If Hunt was hoping for a lessening of resolve, he was thwarted once again as the doctors continue to protect the National Health Service on our behalf.

Members of the public have started posting on social media under the banner of NHS Million. Their aim is to “create a superteam of a million people who love the NHS and want to celebrate everything that is great about it”.

One woman from Manchester whose daughter died shortly after the strike following four weeks of intensive care took time to praise all the staff at Wythenshawe hospital. She challenged Hunt not to use her daughter’s death in any statistics trying to discredit doctors.

That goes to the heart of the dispute – the unsupported claim that patients were dying through lack of weekend cover was the pretext to impose the new contract, with no extra resources. And Hunt tried to up the pressure by suggesting in advance that patients might die as a result of the full strike.

So far he’s not winning the argument with the doctors, other NHS workers or the public.

‘Hunt is not winning many friends in parliament.’

Hunt is not winning many friends in parliament either. On the week before the latest action a cross-party group of MPs called on Hunt to pilot the new junior doctors’ contract in a small number of trusts in a bid to avert an all-out strike. They called for an independent evaluation of the “weekend effect” to ensure that medical staff deployment was the actual cause.

The cross-party proposal received support from the Royal College of Surgeons, which sees it as a possible way out of the current impasse.

All Hunt had to do to accept this was to withdraw imposition and negotiate. But knowing it was too late once hospital contingency plans were in place, he offered a meeting on the Monday before the action was due to start to discuss a better way forward.

Last job

In the following press conference he intimated that Secretary of State for Health would be his last big job. That’s a decision that the doctors have already taken on his behalf.

The Conservative Party election manifesto last year made a number of health related pledges. It said that patients, doctors and nurses were the experts on how to improve people’s health so they would be given greater power and accountability by this government than by any other. In reality neither they nor their Royal Colleges (professional bodies) are listened to.

The government says that spending will increase by a minimum of £8 billion in real terms over the next five years. In fact NHS trusts have an accumulated a financial deficit of around £2 billion for this financial year alone.

‘Unfilled vacancies are legion.’

It also says that a record numbers of doctors (9,500) and nurses (6,900) have been recruited over the past five years. Those figures are not reflected in the National Professional Register for either doctors or nurses. Unfilled vacancies are legion.


Junior doctors and supporters marching in London on 27 April. Photo Workers.

The manifesto made no reference to doctors’ contracts or to the withdrawal of the student bursaries that previously supported nursing and midwifery training. But there was a promise that by 2020 everyone will be able to see their GP between 8am and 8pm 7 days a week. People over 75 would be guaranteed same day GP appointments.  And a cap would be introduced on residential social care and nursing home costs to avoid the need to sell the family home.

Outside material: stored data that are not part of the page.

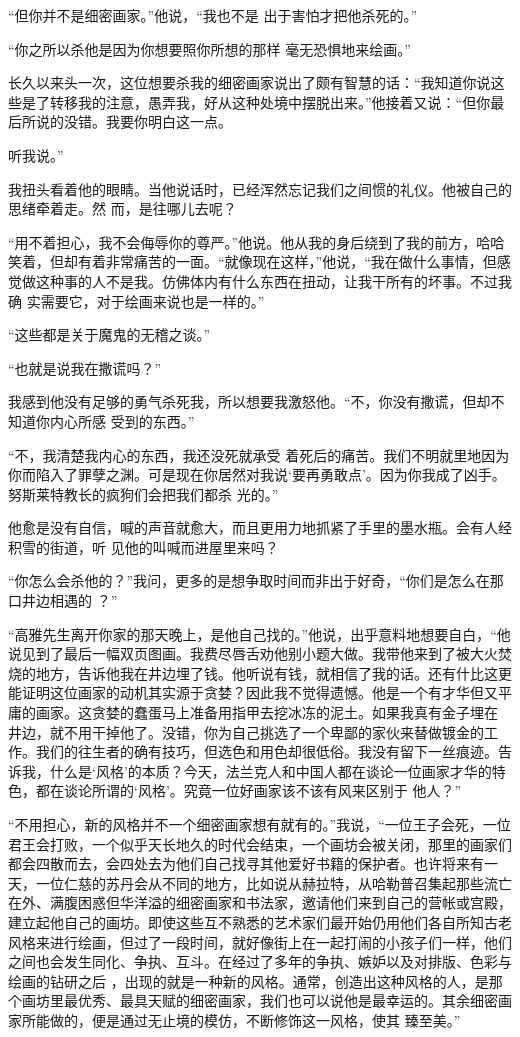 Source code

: \documentclass{article}
\begin{document}
“但你并不是细密画家。”他说，“我也不是
出于害怕才把他杀死的。” 

“你之所以杀他是因为你想要照你所想的那样
毫无恐惧地来绘画。” 

长久以来头一次，这位想要杀我的细密画家说出了颇有智慧的话：“我知道你说这些是了转移我的注意，愚弄我，好从这种处境中摆脱出来。”他接着又说：“但你最后所说的没错。我要你明白这一点。

\newpage
听我说。” 

我扭头看着他的眼睛。当他说话时，已经浑然忘记我们之间惯的礼仪。他被自己的思绪牵着走。然
而，是往哪儿去呢？ 

“用不着担心，我不会侮辱你的尊严。”他说。他从我的身后绕到了我的前方，哈哈笑着，但却有着非常痛苦的一面。“就像现在这样，”他说，“我在做什么事情，但感觉做这种事的人不是我。仿佛体内有什么东西在扭动，让我干所有的坏事。不过我确
实需要它，对于绘画来说也是一样的。” 


“这些都是关于魔鬼的无稽之谈。” 


“也就是说我在撒谎吗？” 

我感到他没有足够的勇气杀死我，所以想要我激怒他。“不，你没有撒谎，但却不知道你内心所感
受到的东西。” 

“不，我清楚我内心的东西，我还没死就承受
\newpage
着死后的痛苦。我们不明就里地因为你而陷入了罪孽之渊。可是现在你居然对我说‘要再勇敢点’。因为你我成了凶手。努斯莱特教长的疯狗们会把我们都杀
光的。” 

他愈是没有自信，喊的声音就愈大，而且更用力地抓紧了手里的墨水瓶。会有人经积雪的街道，听
见他的叫喊而进屋里来吗？ 

“你怎么会杀他的？”我问，更多的是想争取时间而非出于好奇，“你们是怎么在那口井边相遇的
？” 

“高雅先生离开你家的那天晚上，是他自己找的。”他说，出乎意料地想要自白，“他说见到了最后一幅双页图画。我费尽唇舌劝他别小题大做。我带他来到了被大火焚烧的地方，告诉他我在井边埋了钱。他听说有钱，就相信了我的话。还有什比这更能证明这位画家的动机其实源于贪婪？因此我不觉得遗憾。他是一个有才华但又平庸的画家。这贪婪的蠢蛋马上准备用指甲去挖冰冻的泥土。如果我真有金子埋在
\newpage
井边，就不用干掉他了。没错，你为自己挑选了一个卑鄙的家伙来替做镀金的工作。我们的往生者的确有技巧，但选色和用色却很低俗。我没有留下一丝痕迹。告诉我，什么是‘风格’的本质？今天，法兰克人和中国人都在谈论一位画家才华的特色，都在谈论所谓的‘风格’。究竟一位好画家该不该有风来区别于
他人？” 

“不用担心，新的风格并不一个细密画家想有就有的。”我说，“一位王子会死，一位君王会打败，一个似乎天长地久的时代会结束，一个画坊会被关闭，那里的画家们都会四散而去，会四处去为他们自己找寻其他爱好书籍的保护者。也许将来有一天，一位仁慈的苏丹会从不同的地方，比如说从赫拉特，从哈勒普召集起那些流亡在外、满腹困惑但华洋溢的细密画家和书法家，邀请他们来到自己的营帐或宫殿，建立起他自己的画坊。即使这些互不熟悉的艺术家们最开始仍用他们各自所知古老风格来进行绘画，但过了一段时间，就好像街上在一起打闹的小孩子们一样，他们之间也会发生同化、争执、互斗。在经过了多年的争执、嫉妒以及对排版、色彩与绘画的钻研之后
\newpage
，出现的就是一种新的风格。通常，创造出这种风格的人，是那个画坊里最优秀、最具天赋的细密画家，我们也可以说他是最幸运的。其余细密画家所能做的，便是通过无止境的模仿，不断修饰这一风格，使其
臻至美。” 
\end{document}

No one believes that Hunt or the Treasury have any intention of delivering these promises.

Proper staffing

The electorate wants to see hospitals properly staffed so that the quality of care is the same every day of the week. It doesn’t want to see the NHS torn apart on the pretence that it will be improved by weekend elective surgery (with no new resources).

Any proposed extended services must be appropriate and safe for doctor and patient alike, and achievable within current manpower and resources. That’s what negotiations should be doing.

But the government has turned its back on that approach. It attacks the very people we rely on to look after us when we are ill. They are the ones who can say what changes are necessary, safe and achievable.